Connectors - The 3.9mm bullet connectors on this bike are smaller than 4.7mm standard European types. Available from Vehicle wiring products.
Headlight - The original Stanley tungsten headlight 12Volt 50/35W can be up rated to a Cibe quartz halogen 12V 60/55W P43T H4 unit, a modification carried out by numerous owners in the 70's. This is a tight fit and lots of jiggling with the wiring is needed. A H4 quartz halogen P43T 35/35W lamp is available if you want to put less stress on your ageing electrics and is ideal as a daylight riding light.
Horn - The original equipment is far from adequate on today's roads. I recommend upgrading to a modern 105dB or greater, some nice chrome examples are available.
Repairing HT coil leads - This can be done by first cutting away the old rigid PVC leads to within 15mm of the coil. Use copper cored, i.e. not suppressed, 7mm silicone HT lead (very flexible) covered with 6mm neoprene sleeving. This is a swine to slide on, use of a lubricant (Hellerine oil) will help. When covered roll back on itself about 10mm of the sleeving for use later to cover the joint.

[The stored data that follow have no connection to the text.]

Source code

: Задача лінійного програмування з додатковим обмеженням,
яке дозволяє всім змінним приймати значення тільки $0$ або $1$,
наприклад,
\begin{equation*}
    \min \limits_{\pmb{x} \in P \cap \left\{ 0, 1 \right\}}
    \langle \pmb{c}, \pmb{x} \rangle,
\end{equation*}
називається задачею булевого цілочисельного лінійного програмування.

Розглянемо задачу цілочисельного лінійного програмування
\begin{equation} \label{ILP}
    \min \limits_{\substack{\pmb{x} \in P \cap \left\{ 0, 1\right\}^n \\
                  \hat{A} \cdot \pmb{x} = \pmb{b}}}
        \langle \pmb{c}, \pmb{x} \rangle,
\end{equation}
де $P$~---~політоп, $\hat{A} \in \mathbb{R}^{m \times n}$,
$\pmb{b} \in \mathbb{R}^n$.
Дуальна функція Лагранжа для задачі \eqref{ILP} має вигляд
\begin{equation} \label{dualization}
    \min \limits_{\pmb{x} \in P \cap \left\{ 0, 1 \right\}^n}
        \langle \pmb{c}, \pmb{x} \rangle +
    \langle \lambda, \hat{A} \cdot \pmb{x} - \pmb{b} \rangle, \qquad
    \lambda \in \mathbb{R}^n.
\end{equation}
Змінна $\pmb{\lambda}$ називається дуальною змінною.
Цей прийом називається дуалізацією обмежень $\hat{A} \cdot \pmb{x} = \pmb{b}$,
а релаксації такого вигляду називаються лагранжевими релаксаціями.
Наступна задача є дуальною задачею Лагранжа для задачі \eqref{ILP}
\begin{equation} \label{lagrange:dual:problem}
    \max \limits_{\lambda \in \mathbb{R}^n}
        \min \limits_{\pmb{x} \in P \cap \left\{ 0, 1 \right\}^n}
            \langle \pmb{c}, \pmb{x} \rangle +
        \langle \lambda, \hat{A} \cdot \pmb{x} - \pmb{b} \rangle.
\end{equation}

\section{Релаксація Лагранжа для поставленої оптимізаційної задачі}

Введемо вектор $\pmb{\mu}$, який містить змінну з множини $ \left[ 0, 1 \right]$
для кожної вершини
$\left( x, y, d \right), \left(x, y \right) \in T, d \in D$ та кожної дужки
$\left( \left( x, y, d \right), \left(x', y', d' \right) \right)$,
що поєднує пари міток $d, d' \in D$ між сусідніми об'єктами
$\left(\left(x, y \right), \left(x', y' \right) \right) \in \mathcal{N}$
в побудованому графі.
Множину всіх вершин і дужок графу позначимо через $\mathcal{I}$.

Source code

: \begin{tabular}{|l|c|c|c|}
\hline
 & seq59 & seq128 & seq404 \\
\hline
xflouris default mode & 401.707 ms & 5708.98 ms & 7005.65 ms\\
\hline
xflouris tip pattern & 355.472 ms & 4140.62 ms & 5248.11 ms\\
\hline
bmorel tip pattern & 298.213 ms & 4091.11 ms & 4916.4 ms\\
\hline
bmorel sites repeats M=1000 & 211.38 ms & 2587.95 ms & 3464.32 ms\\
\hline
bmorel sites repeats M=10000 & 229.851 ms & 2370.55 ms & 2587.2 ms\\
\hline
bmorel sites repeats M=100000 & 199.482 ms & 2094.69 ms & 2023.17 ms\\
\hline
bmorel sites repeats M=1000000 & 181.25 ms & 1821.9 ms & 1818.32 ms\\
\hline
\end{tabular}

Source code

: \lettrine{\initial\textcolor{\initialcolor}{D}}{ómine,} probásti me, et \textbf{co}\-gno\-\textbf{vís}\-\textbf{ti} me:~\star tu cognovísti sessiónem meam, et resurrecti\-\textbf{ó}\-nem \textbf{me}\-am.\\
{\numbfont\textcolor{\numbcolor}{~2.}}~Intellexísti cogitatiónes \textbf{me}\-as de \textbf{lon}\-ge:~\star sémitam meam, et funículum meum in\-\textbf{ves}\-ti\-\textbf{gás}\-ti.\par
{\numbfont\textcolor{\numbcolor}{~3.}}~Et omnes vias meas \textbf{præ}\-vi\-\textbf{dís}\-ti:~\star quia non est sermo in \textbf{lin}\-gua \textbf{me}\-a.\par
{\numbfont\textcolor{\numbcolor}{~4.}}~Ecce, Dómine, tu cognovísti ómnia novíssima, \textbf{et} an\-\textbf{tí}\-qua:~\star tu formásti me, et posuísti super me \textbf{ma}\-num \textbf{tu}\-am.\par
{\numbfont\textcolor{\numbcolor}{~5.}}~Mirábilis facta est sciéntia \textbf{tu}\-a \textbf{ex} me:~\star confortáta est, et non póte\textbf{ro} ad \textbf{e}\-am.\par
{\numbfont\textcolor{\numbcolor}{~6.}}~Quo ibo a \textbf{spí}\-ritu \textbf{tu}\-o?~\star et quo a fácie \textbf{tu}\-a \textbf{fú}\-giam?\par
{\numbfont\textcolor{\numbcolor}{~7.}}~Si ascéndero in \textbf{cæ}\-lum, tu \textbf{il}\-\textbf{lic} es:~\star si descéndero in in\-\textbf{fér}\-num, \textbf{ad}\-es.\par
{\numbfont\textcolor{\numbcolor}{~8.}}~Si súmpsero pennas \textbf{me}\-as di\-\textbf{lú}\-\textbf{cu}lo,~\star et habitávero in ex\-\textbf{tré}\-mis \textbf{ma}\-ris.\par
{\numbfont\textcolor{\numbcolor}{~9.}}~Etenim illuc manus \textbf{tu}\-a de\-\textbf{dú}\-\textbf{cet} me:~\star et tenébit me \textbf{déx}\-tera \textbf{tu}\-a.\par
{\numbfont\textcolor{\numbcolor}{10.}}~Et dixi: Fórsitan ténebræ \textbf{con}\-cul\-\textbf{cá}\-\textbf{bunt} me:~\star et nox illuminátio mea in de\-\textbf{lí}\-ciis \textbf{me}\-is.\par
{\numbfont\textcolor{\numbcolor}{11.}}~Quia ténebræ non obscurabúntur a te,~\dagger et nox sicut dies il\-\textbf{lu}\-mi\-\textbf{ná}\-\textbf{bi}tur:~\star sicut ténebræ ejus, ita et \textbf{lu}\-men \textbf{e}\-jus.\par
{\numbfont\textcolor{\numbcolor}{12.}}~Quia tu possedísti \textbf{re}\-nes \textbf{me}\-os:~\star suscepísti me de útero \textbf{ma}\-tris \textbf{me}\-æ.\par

Use a 1 inch long self tapping screw of suitable size with the head cut off and that end sharpened to a point. Screw in 1/2" to the existing wire and then screw the new HT lead in to the 1/2" thread that remains exposed. Seal the joint with silicone rubber compound and roll the sleeving forward to cover. Further waterproofing to the coil cable outlet is advisable using more silicone rubber solution. You should now have better than new water tight coils.
If broken near the coil housing the plastic can be removed carefully with a Dremel till the brass pin is exposed. A new length of cable can then be pushed home and epoxy into place.
A better alternative is to try and find coils with a removable HT lead from another bike at your local breakers yard. CBX550, VF750 and some Kawasaki's of the era have the same spacing for the fixing screws. This allows us to use the CB400F's aluminium brackets for easy mounting. Originally intended for electronic ignition, may cause premature contact point failure due to the higher current.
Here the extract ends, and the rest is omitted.